The Student Room Group

North Korea feeding its workers Meth.

http://www.nzherald.co.nz/world/news/article.cfm?c_id=2&objectid=11692450


North Korean workers are being given a methamphetamine-based drug in the hope it will speed up a major construction project, according to reports.

Project managers in the city's capital of Pyongyang are said to be under so much pressure to finish the job on time that they have resorted to openly providing builders with the drug.

Nicknamed "ice," it is a form of the powerful stimulant methamphetamine, which is also known as crystal meth.

When snorted or inhaled, crystal meth gives users a sense of euphoria, increased energy levels and a suppressed appetite. The effects can last up to 12 hours.

Hundreds of thousands of North Korean citizens have been roped in to finish the project, which consists of a 70-floor skyscraper and more than 60 apartment blocks


It was approved earlier this year by North Korean leader Kim Jong-un in defiance of tough sanctions placed on the hermit state over its nuclear weapons tests.

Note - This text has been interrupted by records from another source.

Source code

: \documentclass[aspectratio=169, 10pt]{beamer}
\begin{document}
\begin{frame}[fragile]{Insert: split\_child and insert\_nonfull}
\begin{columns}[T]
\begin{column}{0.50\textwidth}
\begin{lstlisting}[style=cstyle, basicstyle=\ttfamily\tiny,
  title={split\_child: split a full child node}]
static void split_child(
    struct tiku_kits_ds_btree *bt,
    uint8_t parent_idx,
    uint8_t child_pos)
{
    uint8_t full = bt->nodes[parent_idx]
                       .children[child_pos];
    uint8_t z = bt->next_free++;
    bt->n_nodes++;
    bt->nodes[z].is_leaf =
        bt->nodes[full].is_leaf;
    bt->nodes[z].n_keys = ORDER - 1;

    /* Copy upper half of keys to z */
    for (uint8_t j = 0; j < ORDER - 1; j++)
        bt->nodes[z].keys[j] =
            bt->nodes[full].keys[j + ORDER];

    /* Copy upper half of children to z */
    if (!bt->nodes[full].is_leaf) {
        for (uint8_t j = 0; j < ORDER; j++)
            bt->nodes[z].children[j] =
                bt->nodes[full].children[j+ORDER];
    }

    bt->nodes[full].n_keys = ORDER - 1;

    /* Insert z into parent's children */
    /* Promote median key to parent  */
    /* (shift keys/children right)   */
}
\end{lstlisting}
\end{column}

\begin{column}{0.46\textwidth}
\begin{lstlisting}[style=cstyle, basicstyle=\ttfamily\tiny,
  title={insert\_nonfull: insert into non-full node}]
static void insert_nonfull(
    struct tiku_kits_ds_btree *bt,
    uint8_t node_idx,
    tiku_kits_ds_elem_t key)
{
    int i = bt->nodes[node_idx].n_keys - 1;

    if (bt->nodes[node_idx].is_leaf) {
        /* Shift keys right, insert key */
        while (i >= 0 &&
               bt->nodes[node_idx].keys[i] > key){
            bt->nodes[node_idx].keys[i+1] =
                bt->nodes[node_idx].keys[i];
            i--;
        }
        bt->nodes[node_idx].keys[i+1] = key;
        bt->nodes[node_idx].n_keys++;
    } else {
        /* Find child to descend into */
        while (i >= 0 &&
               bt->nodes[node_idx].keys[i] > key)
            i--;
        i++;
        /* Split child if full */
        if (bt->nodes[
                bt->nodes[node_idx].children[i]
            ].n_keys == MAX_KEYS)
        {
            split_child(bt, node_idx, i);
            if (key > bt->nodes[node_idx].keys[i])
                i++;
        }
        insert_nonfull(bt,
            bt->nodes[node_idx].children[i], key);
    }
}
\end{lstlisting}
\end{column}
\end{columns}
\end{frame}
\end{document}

"Project managers are now openly providing drugs to construction

workers so that they will work faster," a construction source in Pyongyang told Radio Free Asia.

"[They] are undergoing terrible sufferings in their work."

Human rights workers in Asia said the working conditions amounted to slave labour and urged the UN to take further action against Kim Jong-un.


Phil Robertson, Asia director for Human Rights Watch, said: "It's going to be hard to verify that this is happening, but if it is confirmed then we utterly condemned it.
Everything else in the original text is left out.